• _EXERCISE_
Search the data for the string "issues" and copy each line in which it appears.

• _RECORDS FOR THE TASK_
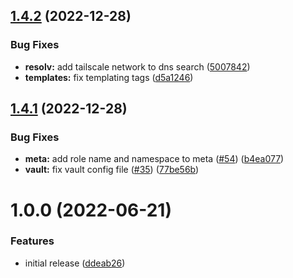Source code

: ## [1.4.2](https://github.com/brucellino/ansible-role-consul/compare/v1.4.1...v1.4.2) (2022-12-28)


### Bug Fixes

* **resolv:** add tailscale network to dns search ([5007842](https://github.com/brucellino/ansible-role-consul/commit/5007842547df5512a8dd7c310245eb848a6f114e))
* **templates:** fix templating tags ([d5a1246](https://github.com/brucellino/ansible-role-consul/commit/d5a1246b9123a39b7b740a5c8338b5babd6acdd3))

## [1.4.1](https://github.com/brucellino/ansible-role-consul/compare/v1.4.0...v1.4.1) (2022-12-28)


### Bug Fixes

* **meta:** add role name and namespace to meta ([#54](https://github.com/brucellino/ansible-role-consul/issues/54)) ([b4ea077](https://github.com/brucellino/ansible-role-consul/commit/b4ea0779542af18a2cbc649e58185b521c4eaffa))
* **vault:** fix vault config file ([#35](https://github.com/brucellino/ansible-role-consul/issues/35)) ([77be56b](https://github.com/brucellino/ansible-role-consul/commit/77be56b2c4b85acf3e2c30d27836e53acdf8a899))

# 1.0.0 (2022-06-21)


### Features

* initial release ([ddeab26](https://github.com/brucellino/ansible-role-template/commit/ddeab264f8b4c34ed7a17bf84176e47bbb9acb7c))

• _RESULT OF THE TASK_
* **meta:** add role name and namespace to meta ([#54](https://github.com/brucellino/ansible-role-consul/issues/54)) ([b4ea077](https://github.com/brucellino/ansible-role-consul/commit/b4ea0779542af18a2cbc649e58185b521c4eaffa))
* **vault:** fix vault config file ([#35](https://github.com/brucellino/ansible-role-consul/issues/35)) ([77be56b](https://github.com/brucellino/ansible-role-consul/commit/77be56b2c4b85acf3e2c30d27836e53acdf8a899))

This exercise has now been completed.